The listing below must be returned in full and unchanged, without the images it carries.
◆ ◆ ◆ ◆ ◆
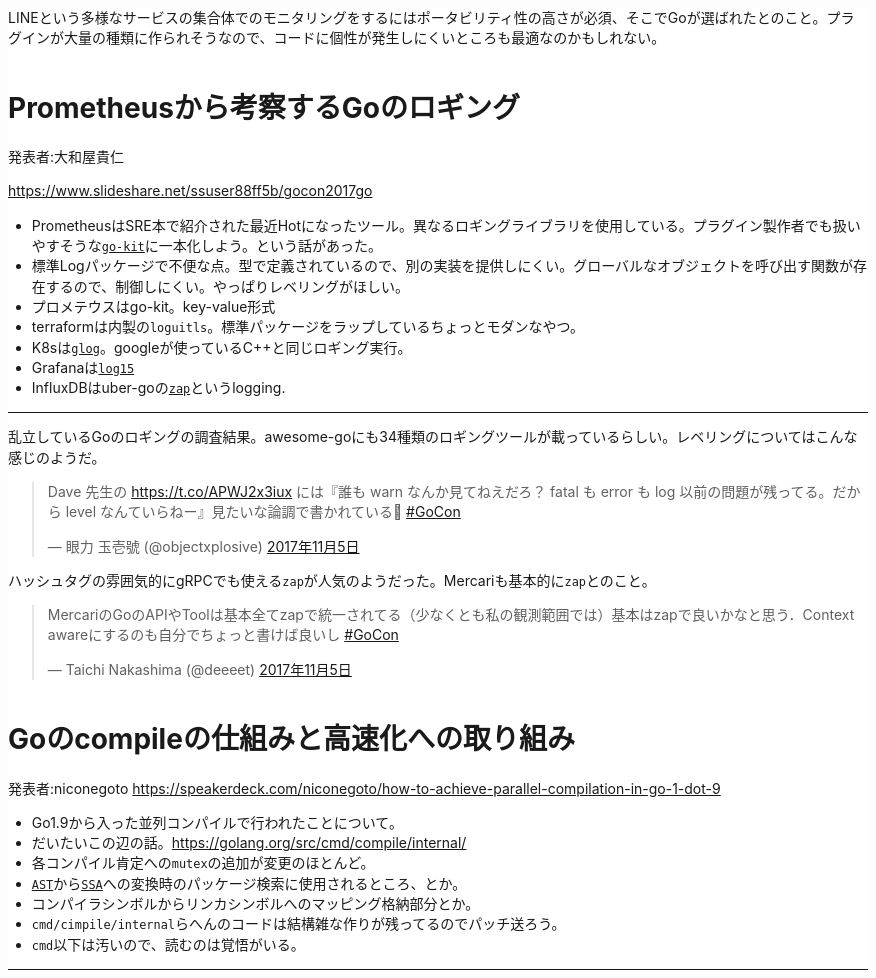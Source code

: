 
LINEという多様なサービスの集合体でのモニタリングをするにはポータビリティ性の高さが必須、そこでGoが選ばれたとのこと。プラグインが大量の種類に作られそうなので、コードに個性が発生しにくいところも最適なのかもしれない。

# Prometheusから考察するGoのロギング

発表者:大和屋貴仁

https://www.slideshare.net/ssuser88ff5b/gocon2017go


- PrometheusはSRE本で紹介された最近Hotになったツール。異なるロギングライブラリを使用している。プラグイン製作者でも扱いやすそうな[`go-kit`](https://github.com/go-kit/kit)に一本化しよう。という話があった。
- 標準Logパッケージで不便な点。型で定義されているので、別の実装を提供しにくい。グローバルなオブジェクトを呼び出す関数が存在するので、制御しにくい。やっぱりレベリングがほしい。
- プロメテウスはgo-kit。key-value形式
- terraformは内製の`loguitls`。標準パッケージをラップしているちょっとモダンなやつ。
- K8sは[`glog`](https://github.com/google/glog)。googleが使っているC++と同じロギング実行。
- Grafanaは[`log15`](https://github.com/inconshreveable/log15)
- InfluxDBはuber-goの[`zap`](https://github.com/uber-go/zap)というlogging.

---

乱立しているGoのロギングの調査結果。awesome-goにも34種類のロギングツールが載っているらしい。レベリングについてはこんな感じのようだ。

<blockquote class="twitter-tweet" data-conversation="none" data-lang="ja"><p lang="ja" dir="ltr">Dave 先生の <a href="https://t.co/APWJ2x3iux">https://t.co/APWJ2x3iux</a> には『誰も warn なんか見てねえだろ？ fatal も error も log 以前の問題が残ってる。だから level なんていらねー』見たいな論調で書かれている🤔 <a href="https://twitter.com/hashtag/GoCon?src=hash&amp;ref_src=twsrc%5Etfw">#GoCon</a></p>&mdash; 眼力 玉壱號 (@objectxplosive) <a href="https://twitter.com/objectxplosive/status/927043412888399872?ref_src=twsrc%5Etfw">2017年11月5日</a></blockquote>
<script async src="https://platform.twitter.com/widgets.js" charset="utf-8"></script>



ハッシュタグの雰囲気的にgRPCでも使える`zap`が人気のようだった。Mercariも基本的に`zap`とのこと。
<blockquote class="twitter-tweet" data-lang="ja"><p lang="ja" dir="ltr">MercariのGoのAPIやToolは基本全てzapで統一されてる（少なくとも私の観測範囲では）基本はzapで良いかなと思う．Context awareにするのも自分でちょっと書けば良いし <a href="https://twitter.com/hashtag/GoCon?src=hash&amp;ref_src=twsrc%5Etfw">#GoCon</a></p>&mdash; Taichi Nakashima (@deeeet) <a href="https://twitter.com/deeeet/status/927040413722013696?ref_src=twsrc%5Etfw">2017年11月5日</a></blockquote>
<script async src="https://platform.twitter.com/widgets.js" charset="utf-8"></script>





# Goのcompileの仕組みと高速化への取り組み

発表者:niconegoto
https://speakerdeck.com/niconegoto/how-to-achieve-parallel-compilation-in-go-1-dot-9


- Go1.9から入った並列コンパイルで行われたことについて。
- だいたいこの辺の話。https://golang.org/src/cmd/compile/internal/
- 各コンパイル肯定への`mutex`の追加が変更のほとんど。
- [`AST`](https://ja.wikipedia.org/wiki/%E6%8A%BD%E8%B1%A1%E6%A7%8B%E6%96%87%E6%9C%A8)から[`SSA`](http://www.is.titech.ac.jp/~sassa/coins-www-ssa/japanese/ssa-nyumon.html)への変換時のパッケージ検索に使用されるところ、とか。
- コンパイラシンボルからリンカシンボルへのマッピング格納部分とか。
- `cmd/cimpile/internal`らへんのコードは結構雑な作りが残ってるのでパッチ送ろう。
- `cmd`以下は汚いので、読むのは覚悟がいる。

---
◆ ◆ ◆ ◆ ◆
- [ANSWER TO THIS PROBLEM]
Source code

: 
LINEという多様なサービスの集合体でのモニタリングをするにはポータビリティ性の高さが必須、そこでGoが選ばれたとのこと。プラグインが大量の種類に作られそうなので、コードに個性が発生しにくいところも最適なのかもしれない。

# Prometheusから考察するGoのロギング

発表者:大和屋貴仁

https://www.slideshare.net/ssuser88ff5b/gocon2017go


- PrometheusはSRE本で紹介された最近Hotになったツール。異なるロギングライブラリを使用している。プラグイン製作者でも扱いやすそうな[`go-kit`](https://github.com/go-kit/kit)に一本化しよう。という話があった。
- 標準Logパッケージで不便な点。型で定義されているので、別の実装を提供しにくい。グローバルなオブジェクトを呼び出す関数が存在するので、制御しにくい。やっぱりレベリングがほしい。
- プロメテウスはgo-kit。key-value形式
- terraformは内製の`loguitls`。標準パッケージをラップしているちょっとモダンなやつ。
- K8sは[`glog`](https://github.com/google/glog)。googleが使っているC++と同じロギング実行。
- Grafanaは[`log15`](https://github.com/inconshreveable/log15)
- InfluxDBはuber-goの[`zap`](https://github.com/uber-go/zap)というlogging.

---

乱立しているGoのロギングの調査結果。awesome-goにも34種類のロギングツールが載っているらしい。レベリングについてはこんな感じのようだ。

<blockquote class="twitter-tweet" data-conversation="none" data-lang="ja"><p lang="ja" dir="ltr">Dave 先生の <a href="https://t.co/APWJ2x3iux">https://t.co/APWJ2x3iux</a> には『誰も warn なんか見てねえだろ？ fatal も error も log 以前の問題が残ってる。だから level なんていらねー』見たいな論調で書かれている🤔 <a href="https://twitter.com/hashtag/GoCon?src=hash&amp;ref_src=twsrc%5Etfw">#GoCon</a></p>&mdash; 眼力 玉壱號 (@objectxplosive) <a href="https://twitter.com/objectxplosive/status/927043412888399872?ref_src=twsrc%5Etfw">2017年11月5日</a></blockquote>
<script async src="https://platform.twitter.com/widgets.js" charset="utf-8"></script>



ハッシュタグの雰囲気的にgRPCでも使える`zap`が人気のようだった。Mercariも基本的に`zap`とのこと。
<blockquote class="twitter-tweet" data-lang="ja"><p lang="ja" dir="ltr">MercariのGoのAPIやToolは基本全てzapで統一されてる（少なくとも私の観測範囲では）基本はzapで良いかなと思う．Context awareにするのも自分でちょっと書けば良いし <a href="https://twitter.com/hashtag/GoCon?src=hash&amp;ref_src=twsrc%5Etfw">#GoCon</a></p>&mdash; Taichi Nakashima (@deeeet) <a href="https://twitter.com/deeeet/status/927040413722013696?ref_src=twsrc%5Etfw">2017年11月5日</a></blockquote>
<script async src="https://platform.twitter.com/widgets.js" charset="utf-8"></script>





# Goのcompileの仕組みと高速化への取り組み

発表者:niconegoto
https://speakerdeck.com/niconegoto/how-to-achieve-parallel-compilation-in-go-1-dot-9


- Go1.9から入った並列コンパイルで行われたことについて。
- だいたいこの辺の話。https://golang.org/src/cmd/compile/internal/
- 各コンパイル肯定への`mutex`の追加が変更のほとんど。
- [`AST`](https://ja.wikipedia.org/wiki/%E6%8A%BD%E8%B1%A1%E6%A7%8B%E6%96%87%E6%9C%A8)から[`SSA`](http://www.is.titech.ac.jp/~sassa/coins-www-ssa/japanese/ssa-nyumon.html)への変換時のパッケージ検索に使用されるところ、とか。
- コンパイラシンボルからリンカシンボルへのマッピング格納部分とか。
- `cmd/cimpile/internal`らへんのコードは結構雑な作りが残ってるのでパッチ送ろう。
- `cmd`以下は汚いので、読むのは覚悟がいる。

---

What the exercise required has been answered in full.